Pitch: Add FilePath to the standard library

yes i’m familiar with that, i just don’t find it persuasive. it doesn’t make systems safer, it just nukes Swift’s utility as a scripting language and pushes people towards Bash and/or Python instead.

1 Like

Thread tl;dr — what’s the proposed mechanism for pulling FilePath into the stdlib? If it requires some explicit action by clients, then we could indeed try to take on the Codable format transition, though it would have to be well-documented. Clients that need to maintain compatibility will have to continue to encode/decode System.FilePath instead and convert to/from Swift.FilePath.

If it’s something more automatic, then changing the Codable implementation out from under clients is just too risky. I’ve postulated that clients could opt in to the new implementation with a property wrapper or macro, e.g.:

@FilePathCodableFormat(.v2) var path: FilePath

I’m not aware of any clear precedent for this though.

It is also feasible that a CommonCodable and/or JSONCodable, etc. conformance could use an alternative format, since clients must opt in to using one of the new encoders/decoders.

1 Like

FilePath.Root() as a no-argument initializer makes sense on Linux today, where there's exactly one root. It wouldn't be available on Windows as it's not meaningful there. On Darwin I'm not 100% sure, given the trend in XNU towards the resolution assertions discussed earlier. Note that we have some ergonomic affordances in FilePath.Root's ExpressibleByStringLiteral conformance (you can use "/"), so I'm (weakly) inclined to leave it out. But I'd appreciate more feedback on this point.

2 Likes

Arguably, the root directory of the boot volume (usually but not always "C:\") is the right string to use on Windows, but computing it is oddly complicated. I would mark rootPath as just unavailable on Windows.

1 Like

Is it though? What if your current drive is something else? This is particularly important as \ is a (drive) relative path. This shows up in say cmd:

> S:
> cd \
> cd
S:\

Because each drive has its root, and each drive has its own current directory, its confusing to have the idea of root. Why is the root not the root of the current drive?

If we agree there, what happens when we are not on a drive? Say my current location is \\?\Volumes{903d46fb-3995-440a-bdc7-b67604b9b03a}\ ... well, is that the root? Is the object manager the root?

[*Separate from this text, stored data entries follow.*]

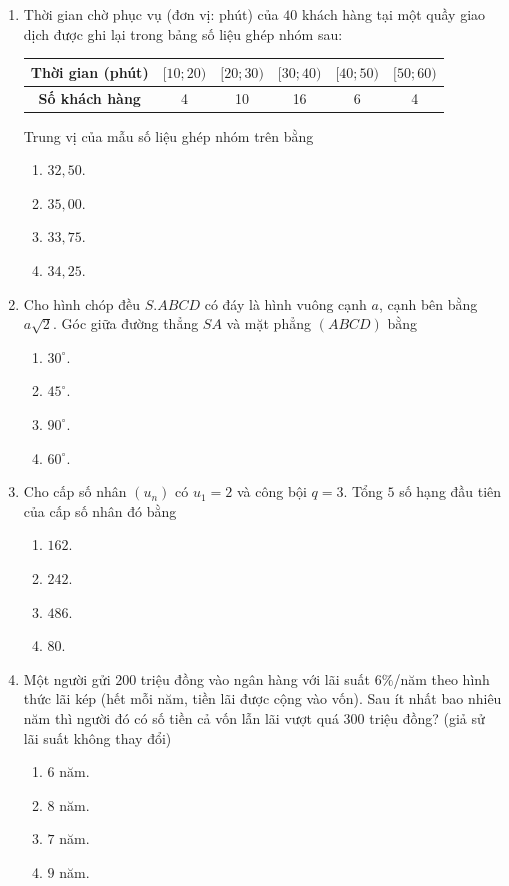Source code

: \documentclass[12pt,a4paper]{article}
\begin{document}
\begin{enumerate}[label=\textbf{Câu \arabic*:}, leftmargin=*]
\item Thời gian chờ phục vụ (đơn vị: phút) của $40$ khách hàng tại một quầy giao dịch được ghi lại trong bảng số liệu ghép nhóm sau:
\begin{center}
\begin{tabular}{|c|c|c|c|c|c|}
\hline
\textbf{Thời gian (phút)} & $[10; 20)$ & $[20; 30)$ & $[30; 40)$ & $[40; 50)$ & $[50; 60)$ \\ \hline
\textbf{Số khách hàng} & 4 & 10 & 16 & 6 & 4 \\ \hline
\end{tabular}
\end{center}
Trung vị của mẫu số liệu ghép nhóm trên bằng
\begin{enumerate}[label=\Alph*.]
    \item $32{,}50$.
    \item $35{,}00$.
    \item $33{,}75$.
    \item $34{,}25$.
\end{enumerate}

\item Cho hình chóp đều $S.ABCD$ có đáy là hình vuông cạnh $a$, cạnh bên bằng $a\sqrt{2}$. Góc giữa đường thẳng $SA$ và mặt phẳng $(ABCD)$ bằng
\begin{enumerate}[label=\Alph*.]
    \item $30^\circ$.
    \item $45^\circ$.
    \item $90^\circ$.
    \item $60^\circ$.
\end{enumerate}

\item Cho cấp số nhân $(u_n)$ có $u_1 = 2$ và công bội $q = 3$. Tổng $5$ số hạng đầu tiên của cấp số nhân đó bằng
\begin{enumerate}[label=\Alph*.]
    \item $162$.
    \item $242$.
    \item $486$.
    \item $80$.
\end{enumerate}

\item Một người gửi $200$ triệu đồng vào ngân hàng với lãi suất $6\%$/năm theo hình thức lãi kép (hết mỗi năm, tiền lãi được cộng vào vốn). Sau ít nhất bao nhiêu năm thì người đó có số tiền cả vốn lẫn lãi vượt quá $300$ triệu đồng? (giả sử lãi suất không thay đổi)
\begin{enumerate}[label=\Alph*.]
    \item $6$ năm.
    \item $8$ năm.
    \item $7$ năm.
    \item $9$ năm.
\end{enumerate}


\end{enumerate}
\end{document}
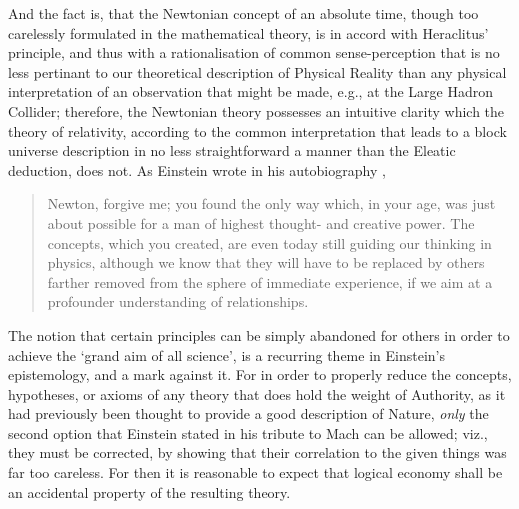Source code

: And the fact is, that the Newtonian concept of an absolute time, though too carelessly formulated in the mathematical theory, is in accord with Heraclitus' principle, and thus with a rationalisation of common sense-perception that is no less pertinant to our theoretical description of Physical Reality than any physical interpretation of an observation that might be made, e.g., at the Large Hadron Collider; therefore, the Newtonian theory possesses an intuitive clarity which the theory of relativity, according to the common interpretation that leads to a block universe description in no less straightforward a manner than the Eleatic deduction, does not. As Einstein wrote in his autobiography \cite{Einstein1951},
\begin{quote}
Newton, forgive me; you found the only way which, in your age, was just about possible for a man of highest thought- and creative power. The concepts, which you created, are even today still guiding our thinking in physics, although we know that they will have to be replaced by others farther removed from the sphere of immediate experience, if we aim at a profounder understanding of relationships.
\end{quote}

The notion that certain principles can be simply abandoned for others in order to achieve the `grand aim of all science', is a recurring theme in Einstein's epistemology, and a mark against it. For in order to properly reduce the concepts, hypotheses, or axioms of any theory that does hold the weight of Authority, as it had previously been thought to provide a good description of Nature, \textit{only} the second option that Einstein stated in his tribute to Mach can be allowed; viz., they must be corrected, by showing that their correlation to the given things was far too careless. For then it is reasonable to expect that logical economy shall be an accidental property of the resulting theory.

I think that simply not having FilePath.Root is the right answer.

1 Like

You're agreeing with me. :grimacing: (We already had this debate privately!)

Edit: We may want to have a driveLetter: Character? property or similar on Windows for scenarios where you're decomposing the path. I don't know what you'd decompose \\?\... into, but I'm sure we could consult Microsoft's documentation for ideas/advice.

I was under the impression that the URL does a good job at representing file paths and is part of the standard lib.
I have been using it on linux/windows code bases.
It also fits perfectly with FileManager for one to copy/move/delete etc using urls.

1 Like

URL is not part of the standard library, it's part of Foundation (as is FileManager). :slightly_smiling_face:

And the proposal adresses it. They want to use FilePath to write the standard library.

It really doesn't. Even simple operations, like getting the file path as a String back out of the URL, have to explicitly deal with quirks of URLs like percent encodings, and the simple .path property was deprecated since it's easy to forget to do that and get a botched result.

6 Likes

I think this could be a key detail. If we canonicalize away redundant interior dots, the way Rust's component iterator does, then we no longer need a concept of "normal" or "lexically-normal", merely a concept of "resolved" (whether real or lexical) as the only remaining concepts are .. on Darwin/Linux and, separately, Win32 device handling (which is dependent on Windows version and not known at compile time).


Canonicalization

FilePath normalizes encoding redundancy upon construction and mutation such that its contents are always in canonical form. Trailing slash is preserved. Equality is based on literal byte equality of the FilePath's contents, which are always in canonical form. This means trailing slash is relevant to equatability/substitutability.

Repeated separators are coalesced: a///b becomes a/b. Interior and trailing . components are dropped, but the preceding separator is preserved as a trailing separator, so a/./b/. becomes a/b/ and consists of two components: [a, b]. A leading . on a rootless path is kept, since ./foo is meaningfully distinct from foo at the application layer (shell $PATH lookup, execvp). On non-verbatim Win32, / is converted to \, since these are two spellings of the same separator. Trailing separators are preserved, as discussed upthread.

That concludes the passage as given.